It is surreal, to see the stillness while your brain is screaming that the noise is painful. It forces you to remember what today means and why we must never forget it.

In Israel, we use the word "Shoah" (שואה, eng. Holocaust) lightly, at least in my circle of cynical friends; "This exam is going to be a holocaust" – "המבחן הזה הולך להיות שואתי". We make jokes about German Sheppard's (Alsatian dogs, ya know) in Jewish ghettos and ask how many Jews you can get into one car – one in the boot, two in the front, three in the back and the rest in the ashtray.
Morbid, which is putting it lightly.
I don't know how other nations that have gone through genocide handle the memory.
Do they also make jokes?
Do they go on school trips to Poland to see where our families were murdered, where their hair was shorn and used to make water proof socks and their fat was used to make soap (everything you saw/read in "Fight Club" is true).

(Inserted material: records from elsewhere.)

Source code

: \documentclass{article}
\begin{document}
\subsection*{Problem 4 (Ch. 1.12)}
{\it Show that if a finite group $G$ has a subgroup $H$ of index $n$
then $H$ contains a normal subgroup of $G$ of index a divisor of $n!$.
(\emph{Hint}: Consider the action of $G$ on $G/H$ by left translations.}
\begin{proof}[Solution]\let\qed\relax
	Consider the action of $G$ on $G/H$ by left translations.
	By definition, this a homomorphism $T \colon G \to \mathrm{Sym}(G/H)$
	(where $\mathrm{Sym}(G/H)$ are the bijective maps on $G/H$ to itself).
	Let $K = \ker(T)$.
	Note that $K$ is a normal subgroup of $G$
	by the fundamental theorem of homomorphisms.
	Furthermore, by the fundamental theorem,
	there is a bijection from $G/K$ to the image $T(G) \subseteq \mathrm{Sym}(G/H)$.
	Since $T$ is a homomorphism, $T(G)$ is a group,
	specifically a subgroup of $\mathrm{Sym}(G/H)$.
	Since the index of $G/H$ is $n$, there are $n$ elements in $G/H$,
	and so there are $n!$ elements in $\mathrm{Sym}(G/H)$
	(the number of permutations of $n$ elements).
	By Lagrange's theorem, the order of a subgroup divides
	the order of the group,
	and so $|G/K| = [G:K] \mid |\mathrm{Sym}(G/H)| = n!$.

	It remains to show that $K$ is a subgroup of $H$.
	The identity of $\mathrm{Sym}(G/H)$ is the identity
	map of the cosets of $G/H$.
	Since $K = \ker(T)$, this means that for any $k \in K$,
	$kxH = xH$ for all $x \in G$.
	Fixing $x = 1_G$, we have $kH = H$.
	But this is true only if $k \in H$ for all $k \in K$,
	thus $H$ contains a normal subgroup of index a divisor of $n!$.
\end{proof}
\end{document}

I don't think it's the magnitude of death that makes the Holocaust unique as genocides go.
I think it was the industrial-ness of it, the careful methodical planning of it all. The loss not only of life but of an entire culture that had been cultivated over centuries. The pornographically photographed naked women, children and men; dying, dead and piled up in heaps, each body indistinguishable from the next.
Nudity takes away individuality.
The numbering of the people, which took away a little bit more of their humanity in the eyes of the perpetrators; the lies that hid the material reality: "You'll be getting your luggage back soon" a smiling Nazi clerk would say and everything was catalogued in that meticulous bureaucracy the Germans would pride themselves in.

My own opinion on the genocide that massacred the branches of my family on both sides has changed over the years - Those that went on to create what is now my quite large family, who live around the world, left Latvia and Lithuania before Operation Barbarossa, indeed before WWII even began.

It's easy to succumb to the idea that Jews are eternal victims and that the Holocaust was the largest and latest of Pogroms. At the same time, there is the fact that from this incident of violence a new kind of Jew arose, one that is strong, stronger than ever before, with a country of his own and an army that is the strongest in the Middle East. It is with this new strength and army, the Jews will never fear for our existence again.

I'm pretty sure Israeli Jews are the only majority population in the world that fears for its continued existence, not "way of life", but actual life. It is for good reason; Jews are surrounded by nations who don't want us here (when are we ever "wanted" any where).
I always think it's ironic that we went from one ghetto to another, only this time we built the walls, the snipers are ours and we pushed those we didn't want out.
The Holocaust brought about the existence of Israel, it probably would have happened at some point, but the genocide of the Jews made the process that much more urgent, that much faster.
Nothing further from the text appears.